Furthermore, we probed the relationship between miR-6807-3p and DKK1 in LUAD cells. Before that, we discovered three potential binding sites for miR-6807-3p in the DKK1 3′ UTR (Figure S1H). Efficient upregulation of miR-6807-3p was validated in LUAD cells according to the data from quantitative real-time PCR (Figure 5A). Then, a luciferase reporter experiment was implemented in HEK293T cells to validate the precise site responsible for the binding of miR-6807-3p to DKK1. Results showed that the luciferase activity of WT DKK1 was reduced by upregulation of miR-6807-3p, while such reduction was gradually reversed when the predicted three sites were successively mutated (Figure S1I), which indicated that all the three sites in the DKK1 3′ UTR were recognized by miR-6807-3p. Also, we verified that upregulating miR-6807-3p had a suppressive impact on the luciferase activity of WT DKK1 but not Mut DKK1 in LUAD cells (Figure 5B), while such an effect was restored due to circ_0018414 overexpression (Figure 5C).
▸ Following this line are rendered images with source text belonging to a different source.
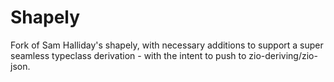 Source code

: # Shapely

Fork of Sam Halliday's shapely, with necessary additions to support a super seamless typeclass derivation -
with the intent to push to zio-deriving/zio-json.
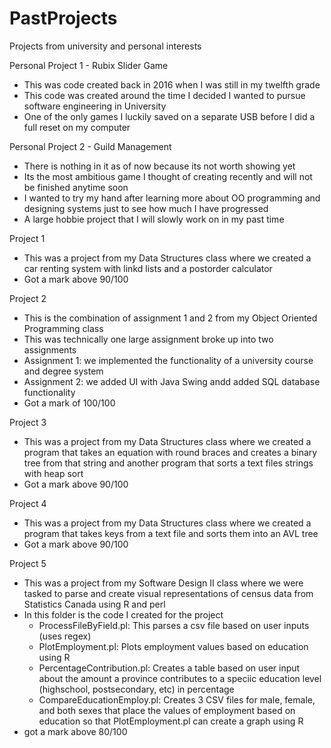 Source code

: # PastProjects
Projects from university and personal interests

Personal Project 1 - Rubix Slider Game
  - This was code created back in 2016 when I was still in my twelfth grade
  - This code was created around the time I decided I wanted to pursue software engineering in University
  - One of the only games I luckily saved on a separate USB before I did a full reset on my computer
  
Personal Project 2 - Guild Management
  - There is nothing in it as of now because its not worth showing yet
  - Its the most ambitious game I thought of creating recently and will not be finished anytime soon
  - I wanted to try my hand after learning more about OO programming and designing systems just to see how much I have progressed
  - A large hobbie project that I will slowly work on in my past time

Project 1
  - This was a project from my Data Structures class where we created a car renting system with linkd lists and a postorder calculator
  - Got a mark above 90/100
  
Project 2
  - This is the combination of assignment 1 and 2 from my Object Oriented Programming class
  - This was technically one large assignment broke up into two assignments
  - Assignment 1: we implemented the functionality of a university course and degree system
  - Assignment 2: we added UI with Java Swing andd added SQL database functionality
  - Got a mark of 100/100
  
Project 3
  - This was a project from my Data Structures class where we created a program that takes an equation with round braces and creates a binary tree from that string and another program that sorts a text files strings with heap sort
  - Got a mark above 90/100
  
Project 4
  - This was a project from my Data Structures class where we created a program that takes keys from a text file and sorts them into an AVL tree
  - Got a mark above 90/100

Project 5
  - This was a project from my Software Design II class where we were tasked to parse and create visual representations of census data from Statistics Canada using R and perl
  - In this folder is the code I created for the project
    - ProcessFileByField.pl: This parses a csv file based on user inputs (uses regex)
    - PlotEmployment.pl: Plots employment values based on education using R
    - PercentageContribution.pl: Creates a table based on user input about the amount a province contributes to a speciic education level (highschool, postsecondary, etc) in percentage 
    - CompareEducationEmploy.pl: Creates 3 CSV files for male, female, and both sexes that place the values of employment based on education so that PlotEmployment.pl can create a graph using R
  - got a mark above 80/100
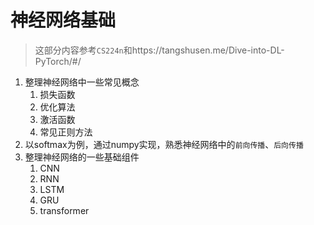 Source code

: # 神经网络基础
> 这部分内容参考`CS224n`和https://tangshusen.me/Dive-into-DL-PyTorch/#/

1. 整理神经网络中一些常见概念
    1. 损失函数
    2. 优化算法
    3. 激活函数
    4. 常见正则方法
2. 以softmax为例，通过numpy实现，熟悉神经网络中的`前向传播`、`后向传播`
3. 整理神经网络的一些基础组件
    1. CNN
    2. RNN
    3. LSTM
    4. GRU
    5. transformer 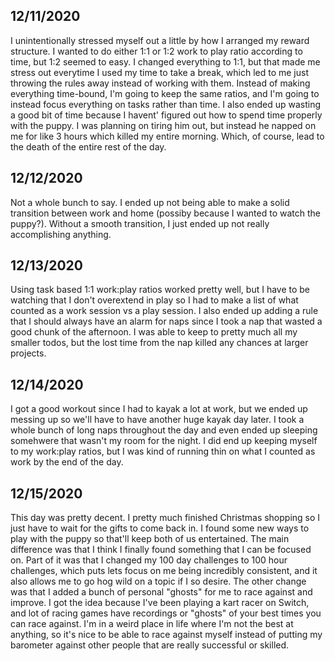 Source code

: **12/11/2020**
---
I unintentionally stressed myself out a little by how I arranged my reward structure. I wanted to do either 1:1 or 1:2 work to play ratio according to time, but 1:2 seemed to easy. I changed everything to 1:1, but that made me stress out everytime I used my time to take a break, which led to me just throwing the rules away instead of working with them. Instead of making everything time-bound, I'm going to keep the same ratios, and I'm going to instead focus everything on tasks rather than time.
I also ended up wasting a good bit of time because I havent' figured out how to spend time properly with the puppy. I was planning on tiring him out, but instead he napped on me for like 3 hours which killed my entire morning. Which, of course, lead to the death of the entire rest of the day.
  
**12/12/2020**
---
Not a whole bunch to say. I ended up not being able to make a solid transition between work and home (possiby because I wanted to watch the puppy?). Without a smooth transition, I just ended up not really accomplishing anything.
  
**12/13/2020**
---
Using task based 1:1 work:play ratios worked pretty well, but I have to be watching that I don't overextend in play so I had to make a list of what counted as a work session vs a play session. I also ended up adding a rule that I should always have an alarm for naps since I took a nap that wasted a good chunk of the afternoon. I was able to keep to pretty much all my smaller todos, but the lost time from the nap killed any chances at larger projects.
  
**12/14/2020**
---
I got a good workout since I had to kayak a lot at work, but we ended up messing up so we'll have to have another huge kayak day later. I took a whole bunch of long naps throughout the day and even ended up sleeping somehwere that wasn't my room for the night. I did end up keeping myself to my work:play ratios, but I was kind of running thin on what I counted as work by the end of the day.
  
**12/15/2020**
---
This day was pretty decent. I pretty much finished Christmas shopping so I just have to wait for the gifts to come back in. I found some new ways to play with the puppy so that'll keep both of us entertained. The main difference was that I think I finally found something that I can be focused on. Part of it was that I changed my 100 day challenges to 100 hour challenges, which puts lets focus on me being incredibly consistent, and it also allows me to go hog wild on a topic if I so desire. The other change was that I added a bunch of personal "ghosts" for me to race against and improve. I got the idea because I've been playing a kart racer on Switch, and lot of racing games have recordings or "ghosts" of your best times you can race against. I'm in a weird place in life where I'm not the best at anything, so it's nice to be able to race against myself instead of putting my barometer against other people that are really successful or skilled.
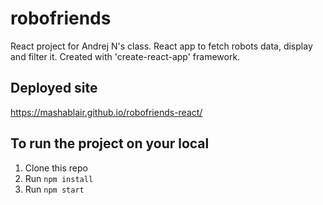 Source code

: # robofriends
React project for Andrej N's class.  React app to fetch robots data, display and filter it.  Created with 'create-react-app' framework.  

## Deployed site
https://mashablair.github.io/robofriends-react/

## To run the project on your local

1. Clone this repo
2. Run `npm install`
3. Run `npm start`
Moreover, miR-6807-3p upregulation triggered the downregulation of DKK1, leading to elevated levels of c-myc, cyclin D1, and β-catenin in LUAD cells (Figures 5D and 5E). On the contrary, miR-6807-3p inhibition in LUAD cells resulted in opposite phenomena (Figure 5F). As expected, changes in miR-6807-3p expression had no impact on DKK1 precursor (pre-)mRNA (Figure S2A). These data proved that miR-6807-3p regulated DKK1 at the post-transcriptional level but not at the transcriptional level.

Figure 5

miR-6807-3p targeted DKK1 to activate the Wnt/β-catenin pathway in LUAD cells

(A) Quantitative real-time PCR tested miR-6807-3p expression in LUAD cells transfected with NC mimics or miR-6807-3p mimics. Unpaired Student’s t test. (B) Luciferase reporter assay tested the impact of miR-6807-3p overexpression on the luciferase activity of DKK1-WT/Mut. Unpaired Student’s t test. (C) Luciferase reporter assay manifested the luciferase activity of DKK1-WT/Mut in LUAD cells under different transfections. One-way ANOVA. (D) Quantitative real-time PCR tested DKK1 expression in LUAD cells under miR-6807-3p overexpression. Unpaired Student’s t test. (E) Western blot analyzed the protein levels of c-myc, cyclin D1, β-catenin, and DKK1 in LUAD cells with or without miR-6807-3p overexpression. (F) Quantitative real-time PCR analyzed DKK1 mRNA expression and western blot analyzed the levels of proteins related to Wnt/β-catenin pathway in indicated LUAD cells. Unpaired Student’s t test. (G) TOP/FOP flash luciferase reporter assay detected changes in the activity of the Wnt/β-catenin pathway in LUAD cells after miR-6807-3p overexpression. One-way ANOVA. ∗∗p < 0.01. n.s., not significant. Error bars indicated SD; n = 5 in each experiment.

Subsequently, we examined whether circ_0018414 affected the Wnt/β-catenin pathway through a miR-6807-3p-mediated manner. The results showed that the effects of circ_0018414 overexpression on the protein levels of c-myc, cyclin D1, β-catenin, and DKK1 were offset after co-transfection with miR-6807-3p mimics (Figure S2B). More interestingly, luciferase activity of the TOP vector was increased because of miR-6807-3p upregulation, but that of the FOP vector disclosed no change (Figure 5G). The elevated TOP/FOP ratio implied that overexpression of miR-6807-3p activated the Wnt/β-catenin pathway in LUAD cells. After that, we upregulated DKK1 expression in LUAD cells, and the overexpression efficiency of DKK1 was verified through quantitative real-time PCR and western blot analyses (Figure S2C). As shown by the data from cell proliferation assays, overexpression of DKK1 markedly inhibited the proliferation of LUAD cells (Figures S2D and S2E). Additionally, the apoptosis rate was overtly enhanced in LUAD cells in response to DKK1 upregulation (Figure S2F). In general, miR-6807-3p targeted DKK1 to activate the Wnt/β-catenin pathway in LUAD cells.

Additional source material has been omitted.